Questo ci porta a riflettere su un altro grande segno che ci ha accompagnato nei mesi scorsi: quello del “cammino” e della “meta”. Tantissimi pellegrini sono venuti, quest’anno, da ogni parte del mondo, a pregare sulla Tomba di Pietro e a confermare la loro adesione a Cristo. Questo ci ricorda che tutta la nostra vita è un viaggio, la cui meta ultima trascende lo spazio e il tempo, per compiersi nell’incontro con Dio e nella piena ed eterna comunione con Lui (cfr Catechismo della Chiesa Cattolica, 1024). Chiederemo anche questo nella preghiera del Te Deum, quando diremo: «Accoglici nella tua gloria nell’assemblea dei santi». Non a caso San Paolo VI definiva il Giubileo un grande atto di fede in «attesa di futuri destini […] che fin d’ora noi pregustiamo, e […] prepariamo» (Udienza generale, 17 dicembre 1975).

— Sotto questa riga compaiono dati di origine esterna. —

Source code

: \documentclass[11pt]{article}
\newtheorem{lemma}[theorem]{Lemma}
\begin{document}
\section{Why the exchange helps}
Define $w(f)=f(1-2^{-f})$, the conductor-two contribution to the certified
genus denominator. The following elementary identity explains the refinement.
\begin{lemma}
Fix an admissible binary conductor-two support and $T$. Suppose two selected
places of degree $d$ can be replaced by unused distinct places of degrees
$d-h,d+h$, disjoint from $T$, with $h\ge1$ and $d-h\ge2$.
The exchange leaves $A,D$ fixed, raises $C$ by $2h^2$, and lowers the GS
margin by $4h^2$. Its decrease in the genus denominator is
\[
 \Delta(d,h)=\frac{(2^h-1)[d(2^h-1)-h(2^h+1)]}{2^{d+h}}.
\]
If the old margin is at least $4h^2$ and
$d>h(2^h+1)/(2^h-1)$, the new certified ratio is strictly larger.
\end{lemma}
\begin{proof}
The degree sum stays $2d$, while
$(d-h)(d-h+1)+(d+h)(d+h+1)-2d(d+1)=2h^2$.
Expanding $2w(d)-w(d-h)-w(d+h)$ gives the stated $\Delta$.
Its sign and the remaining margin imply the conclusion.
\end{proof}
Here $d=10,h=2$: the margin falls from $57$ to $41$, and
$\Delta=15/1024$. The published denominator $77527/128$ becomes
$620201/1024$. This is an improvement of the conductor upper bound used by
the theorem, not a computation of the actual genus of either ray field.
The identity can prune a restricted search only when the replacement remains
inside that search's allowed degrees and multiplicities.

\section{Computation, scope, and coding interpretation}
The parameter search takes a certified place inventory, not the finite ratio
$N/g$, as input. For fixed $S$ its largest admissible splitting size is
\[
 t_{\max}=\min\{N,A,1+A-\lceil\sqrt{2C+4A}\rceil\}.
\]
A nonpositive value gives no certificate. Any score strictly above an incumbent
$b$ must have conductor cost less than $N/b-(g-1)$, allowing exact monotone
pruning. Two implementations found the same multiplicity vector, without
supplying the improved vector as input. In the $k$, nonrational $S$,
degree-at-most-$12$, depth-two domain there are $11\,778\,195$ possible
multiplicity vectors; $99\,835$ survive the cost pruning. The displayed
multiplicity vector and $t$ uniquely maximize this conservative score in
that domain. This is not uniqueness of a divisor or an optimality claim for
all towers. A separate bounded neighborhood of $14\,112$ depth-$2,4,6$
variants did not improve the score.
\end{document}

E in tale luce escatologica di incontro fra finito e infinito si inquadra un terzo segno: il passaggio della Porta Santa, che in tanti abbiamo fatto, pregando e impetrando indulgenza per noi e per i nostri cari. Esso esprime il nostro “sì” a Dio, che col suo perdono ci invita a varcare la soglia di una vita nuova, animata dalla grazia, modellata sul Vangelo, infiammata dall’«amore a quel prossimo, nella cui definizione [è … ] racchiuso ogni uomo, […] bisognoso di comprensione, di aiuto, di conforto, di sacrificio, anche se a noi personalmente ignoto, anche se fastidioso e ostile, ma insignito dall’incomparabile dignità di fratello» (S. Paolo VI, Omelia in occasione della chiusura dell’Anno santo, 25 dicembre 1975; cfr Catechismo della Chiesa Cattolica, 1826-1827). È il nostro “sì” a una vita vissuta con impegno nel presente e orientata all’eternità.

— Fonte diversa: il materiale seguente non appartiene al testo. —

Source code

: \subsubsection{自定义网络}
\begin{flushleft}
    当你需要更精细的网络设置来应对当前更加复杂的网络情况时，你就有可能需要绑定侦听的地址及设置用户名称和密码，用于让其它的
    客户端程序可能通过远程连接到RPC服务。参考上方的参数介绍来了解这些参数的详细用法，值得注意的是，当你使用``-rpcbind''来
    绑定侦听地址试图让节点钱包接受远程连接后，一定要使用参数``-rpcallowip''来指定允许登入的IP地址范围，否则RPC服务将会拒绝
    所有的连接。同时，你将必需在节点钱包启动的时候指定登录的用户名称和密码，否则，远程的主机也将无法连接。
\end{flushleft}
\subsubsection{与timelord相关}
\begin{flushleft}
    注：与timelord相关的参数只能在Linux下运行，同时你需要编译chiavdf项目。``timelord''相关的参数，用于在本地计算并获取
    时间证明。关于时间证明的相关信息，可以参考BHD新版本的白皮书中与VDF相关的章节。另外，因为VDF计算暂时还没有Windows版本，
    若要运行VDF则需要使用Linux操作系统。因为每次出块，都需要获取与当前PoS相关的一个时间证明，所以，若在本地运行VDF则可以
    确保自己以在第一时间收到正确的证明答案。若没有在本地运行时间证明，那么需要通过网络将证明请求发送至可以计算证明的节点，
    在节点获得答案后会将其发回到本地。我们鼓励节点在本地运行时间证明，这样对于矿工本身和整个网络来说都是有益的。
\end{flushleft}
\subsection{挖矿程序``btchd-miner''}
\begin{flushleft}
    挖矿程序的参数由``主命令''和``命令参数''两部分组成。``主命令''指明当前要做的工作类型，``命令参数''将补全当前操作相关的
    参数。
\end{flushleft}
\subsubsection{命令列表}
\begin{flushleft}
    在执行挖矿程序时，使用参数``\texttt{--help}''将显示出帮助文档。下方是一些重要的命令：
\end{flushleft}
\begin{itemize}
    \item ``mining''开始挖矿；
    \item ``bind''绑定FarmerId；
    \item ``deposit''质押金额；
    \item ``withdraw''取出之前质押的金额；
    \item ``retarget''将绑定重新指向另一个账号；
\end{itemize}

Carissimi, noi meditiamo su questi segni nella luce del Natale. San Leone Magno, in proposito, vedeva nella festa della Nascita di Gesù l’annuncio di una gioia che è per tutti: «Esulti il santo – esclamava –, perché si avvicina al premio; gioisca il peccatore, perché gli è offerto il perdono; riprenda coraggio il pagano, perché è chiamato alla vita» (Primo discorso per il Natale del Signore, 1).

Il suo invito oggi è rivolto a tutti noi, santi per il Battesimo, perché Dio si è fatto nostro compagno nel cammino verso la Vita vera; a noi peccatori, perché, perdonati, con la sua grazia possiamo rialzarci e rimetterci in marcia; infine a noi, poveri e fragili, perché il Signore, facendo propria la nostra debolezza, l’ha redenta e ce ne ha mostrato la bellezza e la forza nella sua umanità perfetta (cfr Gv 1,14).

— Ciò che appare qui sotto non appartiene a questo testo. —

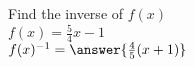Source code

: \documentclass{ximera}
\author{David Kish}
\begin{document}
\begin{exercise}
Find the inverse of $f(x)$\\
$f(x)= \frac{5}{4}x-1$\\
$f(x)^{-1}=\answer{\frac{4}{5}(x+1)}$\\
\end{exercise}
\end{document}
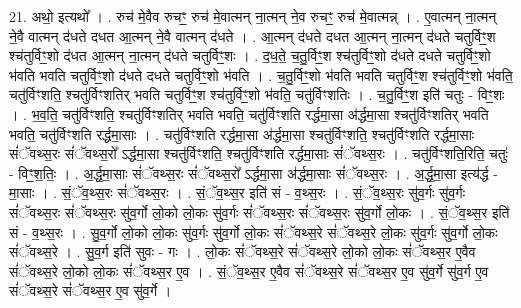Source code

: \documentclass[17pt]{extarticle}
\begin{document}
21. अथो॒ इत्यथो᳚ । . रुच॑ मे॒वैव रुचꣳ॒॒ रुच॑ मे॒वात्मन् ना॒त्मन् ने॒व रुचꣳ॒॒ रुच॑ मे॒वात्मन्न् । . ए॒वात्मन् ना॒त्मन् ने॒वै वात्मन् द॑धते दधत आ॒त्मन् ने॒वै वात्मन् द॑धते । . आ॒त्मन् द॑धते दधत आ॒त्मन् ना॒त्मन् द॑धते चतुर्विꣳ॒॒श श्च॑तुर्विꣳ॒॒शो द॑धत आ॒त्मन् ना॒त्मन् द॑धते चतुर्विꣳ॒॒शः । . द॒ध॒ते॒ च॒तु॒र्विꣳ॒॒श श्च॑तुर्विꣳ॒॒शो द॑धते दधते चतुर्विꣳ॒॒शो भ॑वति भवति चतुर्विꣳ॒॒शो द॑धते दधते चतुर्विꣳ॒॒शो भ॑वति । . च॒तु॒र्विꣳ॒॒शो भ॑वति भवति चतुर्विꣳ॒॒श श्च॑तुर्विꣳ॒॒शो भ॑वति॒ चतु॑र्विꣳशति॒ श्चतु॑र्विꣳशतिर् भवति चतुर्विꣳ॒॒श श्च॑तुर्विꣳ॒॒शो भ॑वति॒ चतु॑र्विꣳशतिः । . च॒तु॒र्विꣳ॒॒श इति॑ चतुः - विꣳ॒॒शः । . भ॒व॒ति॒ चतु॑र्विꣳशति॒ श्चतु॑र्विꣳशतिर् भवति भवति॒ चतु॑र्विꣳशति रर्द्धमा॒सा अ॑र्द्धमा॒सा श्चतु॑र्विꣳशतिर् भवति भवति॒ चतु॑र्विꣳशति रर्द्धमा॒साः । . चतु॑र्विꣳशति रर्द्धमा॒सा अ॑र्द्धमा॒सा श्चतु॑र्विꣳशति॒ श्चतु॑र्विꣳशति रर्द्धमा॒साः सं॑ॅवथ्स॒रः सं॑ॅवथ्स॒रो᳚ ऽर्द्धमा॒सा श्चतु॑र्विꣳशति॒ श्चतु॑र्विꣳशति रर्द्धमा॒साः सं॑ॅवथ्स॒रः । . चतु॑र्विꣳशति॒रिति॒ चतुः॑ - विꣳ॒॒श॒तिः॒ । . अ॒र्द्ध॒मा॒साः सं॑ॅवथ्स॒रः सं॑ॅवथ्स॒रो᳚ ऽर्द्धमा॒सा अ॑र्द्धमा॒साः सं॑ॅवथ्स॒रः । . अ॒र्द्ध॒मा॒सा इत्य॑र्द्ध - मा॒साः । . सं॒ॅव॒थ्स॒रः सं॑ॅवथ्स॒रः । . सं॒ॅव॒थ्स॒र इति॑ सं - व॒थ्स॒रः । . सं॒ॅव॒थ्स॒रः सु॑व॒र्गः सु॑व॒र्गः सं॑ॅवथ्स॒रः सं॑ॅवथ्स॒रः सु॑व॒र्गो लो॒को लो॒कः सु॑व॒र्गः सं॑ॅवथ्स॒रः सं॑ॅवथ्स॒रः सु॑व॒र्गो लो॒कः । . सं॒ॅव॒थ्स॒र इति॑ सं - व॒थ्स॒रः । . सु॒व॒र्गो लो॒को लो॒कः सु॑व॒र्गः सु॑व॒र्गो लो॒कः सं॑ॅवथ्स॒रे सं॑ॅवथ्स॒रे लो॒कः सु॑व॒र्गः सु॑व॒र्गो लो॒कः सं॑ॅवथ्स॒रे । . सु॒व॒र्ग इति॑ सुवः - गः । . लो॒कः सं॑ॅवथ्स॒रे सं॑ॅवथ्स॒रे लो॒को लो॒कः सं॑ॅवथ्स॒र ए॒वैव सं॑ॅवथ्स॒रे लो॒को लो॒कः सं॑ॅवथ्स॒र ए॒व । . सं॒ॅव॒थ्स॒र ए॒वैव सं॑ॅवथ्स॒रे सं॑ॅवथ्स॒र ए॒व सु॑व॒र्गे सु॑व॒र्ग ए॒व सं॑ॅवथ्स॒रे सं॑ॅवथ्स॒र ए॒व सु॑व॒र्गे । \newline
\end{document}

Per questo vorrei concludere ricordando le parole con cui San Paolo VI, al termine del Giubileo del 1975, ne descriveva il messaggio fondamentale: esso, diceva, è racchiuso in una parola: “amore”. E aggiungeva: «Dio è Amore! Questa è la rivelazione ineffabile, di cui il Giubileo, con la sua pedagogia, con la sua indulgenza, col suo perdono e finalmente con la sua pace, piena di lacrime e di gioia, ci ha voluto riempire lo spirito oggi, e sempre la vita domani: Dio è Amore! Dio mi ama! Dio mi aspettava e io l’ho ritrovato! Dio è misericordia! Dio è perdono! Dio è salvezza! Dio, sì, Dio è la vita!» (Udienza generale, 17 dicembre 1975). Ci accompagnino questi pensieri nel passaggio tra il vecchio e il nuovo anno, e poi sempre, nella nostra vita.